Ourania
Auteur : J.M.G. Le Clézio
Editeur : Gallimard
293 Pages
Ne cherchez pas Ourania sur une carte. Cette contrée, dont le nom évoque une muse de la Grèce ancienne, est issue de l’imaginaire d’un enfant, narrateur du dernier roman de Le Clézio. Ourania, ce pourrait être une parcelle de ciel, le pays de nulle part que nous cherchons tous.
Devenu adulte, Daniel Sillitoe est un géographe chargé d’arpenter une vallée mexicaine dédiée à la culture intensive de la fraise. Sur place, il découvre deux utopies : l’Emporio, un groupe d’universitaires indépendants, et Campos, une communauté hippie où les enfants sont les maîtres, l’argent et l’école inexistants et la sexualité libre. Les membres de Campos (« le peuple arc-en-ciel »), que Daniel rencontre grâce à un enfant étrange, passent leur temps à étudier les astres et parlent l’« elmen », une sorte d’espéranto qu’eux seuls comprennent. L’Emporio et Campos forment des territoires clos, coupés d’une vallée où règnent la cupidité des industriels de la fraise et la pauvreté des Mexicains. Daniel passe du territoire de l’utopie, sur les traces des savants de l’Emporio et de l’enfant de Campos, à la sordide réalité d’un bout de Mexique à l’ère de la mondialisation, où il s’éprend, sans lendemain, d’une Portoricaine alcoolique et d’une prostituée en détresse. Mais, surtout, il assiste à l’effondrement d’Emporio et de Campos, au crépuscule des grands rêves fraternels collectifs, emportés par la spéculation foncière et le cynisme des pouvoirs en place.
Auteur nomade du Rêve mexicain, de Désert et Chercheur d’Or, J.M.G. Le Clézio signe un roman limpide comme un carnet de voyage, émerveillé comme un conte, implacable comme un pamphlet. Ourania s’en prend, au fil du récit, à l’arrogance des puissants, à l’exploitation sexuelle et économique, aux « touristes voyeurs », aux écrivains-voyageurs de pacotille et aux spéculateurs qui abusent de la terre, cette « peau » fragile qui nous est commune. Mais, ici comme ailleurs, l’utopie a surtout le goût des illusions perdues et d’un impossible voyage.

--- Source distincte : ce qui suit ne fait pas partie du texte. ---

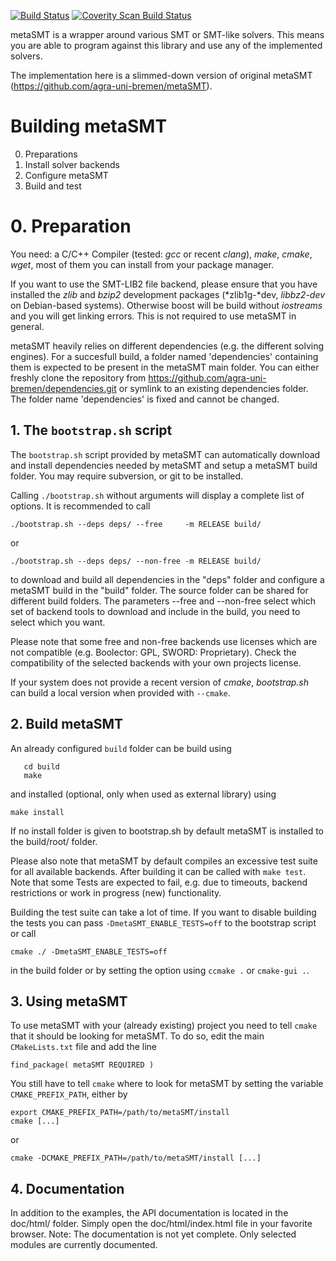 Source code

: [![Build Status](https://travis-ci.org/hoangmle/metaSMT.svg?branch=qf_abv)](https://travis-ci.org/hoangmle/metaSMT)
[![Coverity Scan Build Status](https://scan.coverity.com/projects/6215/badge.svg)](https://scan.coverity.com/projects/agra-uni-bremen-metasmt)

metaSMT is a wrapper around various SMT or SMT-like solvers.
This means you are able to program against this library and use any
of the implemented solvers.

The implementation here is a slimmed-down version of original metaSMT (https://github.com/agra-uni-bremen/metaSMT).

# Building metaSMT

0. Preparations
1. Install solver backends
2. Configure metaSMT
3. Build and test


# 0. Preparation 

You need: a C/C++ Compiler (tested: *gcc* or recent *clang*), *make*, *cmake*, *wget*,
most of them you can install from your package manager.

If you want to use the SMT-LIB2 file backend, please ensure that you have
installed the *zlib* and *bzip2* development packages (*zlib1g-*dev, *libbz2-dev* on
Debian-based systems).  Otherwise boost will be build without *iostreams* and you
will get linking errors. This is not required to use metaSMT in general.

metaSMT heavily relies on different dependencies (e.g. the different solving
engines). For a succesfull build, a folder named 'dependencies' containing them
is expected to be present in the metaSMT main folder.  You can either freshly
clone the repository from https://github.com/agra-uni-bremen/dependencies.git
or symlink to an existing dependencies folder. The folder name 'dependencies' is
fixed and cannot be changed.

## 1. The `bootstrap.sh` script

The `bootstrap.sh` script provided by metaSMT can automatically download and
install dependencies needed by metaSMT and setup a metaSMT build folder. You
may require subversion, or git to be installed.

Calling `./bootstrap.sh` without arguments will display a complete list of
options. It is recommended to call

 ```
./bootstrap.sh --deps deps/ --free     -m RELEASE build/
```

or

```
./bootstrap.sh --deps deps/ --non-free -m RELEASE build/
```

to download and build all dependencies in the "deps" folder and configure a
metaSMT build in the "build" folder. The source folder can be shared for
different build folders. The parameters --free and --non-free select which
set of backend tools to download and include in the build, you need to select
which you want.

Please note that some free and non-free backends use licenses which
are not compatible (e.g. Boolector: GPL, SWORD: Proprietary).
Check the compatibility of the selected backends with your own projects
license.

If your system does not provide a recent version of *cmake*, *bootstrap.sh* can
build a local version when provided with `--cmake`.

## 2. Build metaSMT

An already configured `build` folder can be build using

```
   cd build
   make
```

and installed (optional, only when used as external library) using

  ```make install```

If no install folder is given to bootstrap.sh by default metaSMT is installed
to the build/root/ folder.

Please also note that metaSMT by default compiles an excessive test suite for
all available backends. After building it can be called with `make test`.
Note that some Tests are expected to fail, e.g. due to timeouts, backend
restrictions or work in progress (new) functionality.


Building the test suite can take a lot of time. If you want to disable
building the tests you can  pass `-DmetaSMT_ENABLE_TESTS=off` to the bootstrap
script or call

  ```cmake ./ -DmetaSMT_ENABLE_TESTS=off```

in the build folder or by setting the option using `ccmake .` or
`cmake-gui .`.

## 3. Using metaSMT

To use metaSMT with your (already existing) project you need to tell `cmake` that it should 
be looking for metaSMT. To do so, edit the main `CMakeLists.txt` file and add the line

    find_package( metaSMT REQUIRED )

You still have to tell `cmake` where to look for metaSMT by setting the variable 
`CMAKE_PREFIX_PATH`, either by

    export CMAKE_PREFIX_PATH=/path/to/metaSMT/install
    cmake [...]

or

    cmake -DCMAKE_PREFIX_PATH=/path/to/metaSMT/install [...]

## 4. Documentation

In addition to the examples, the API documentation is located in the doc/html/
folder. Simply open the doc/html/index.html file in your favorite browser.
Note: The documentation is not yet complete. Only selected modules are
currently documented.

Ourania résonne comme la chronique d’un échec annoncé, la lancinante évocation d’un bonheur déjà perdu avant d’avoir été conquis, d’une joie inaccessible réfugiée dans un rêve d’enfant, d’un ciel étoilé sans borne. Un roman d’apprentissage lumineux, ni triste, ni désenchanté, où l’on apprend que « la réalité est un secret, c’est en rêvant qu’on est près du monde ». Le pays d’Ourania existe, c’est en littérature que nous l’avons rencontré.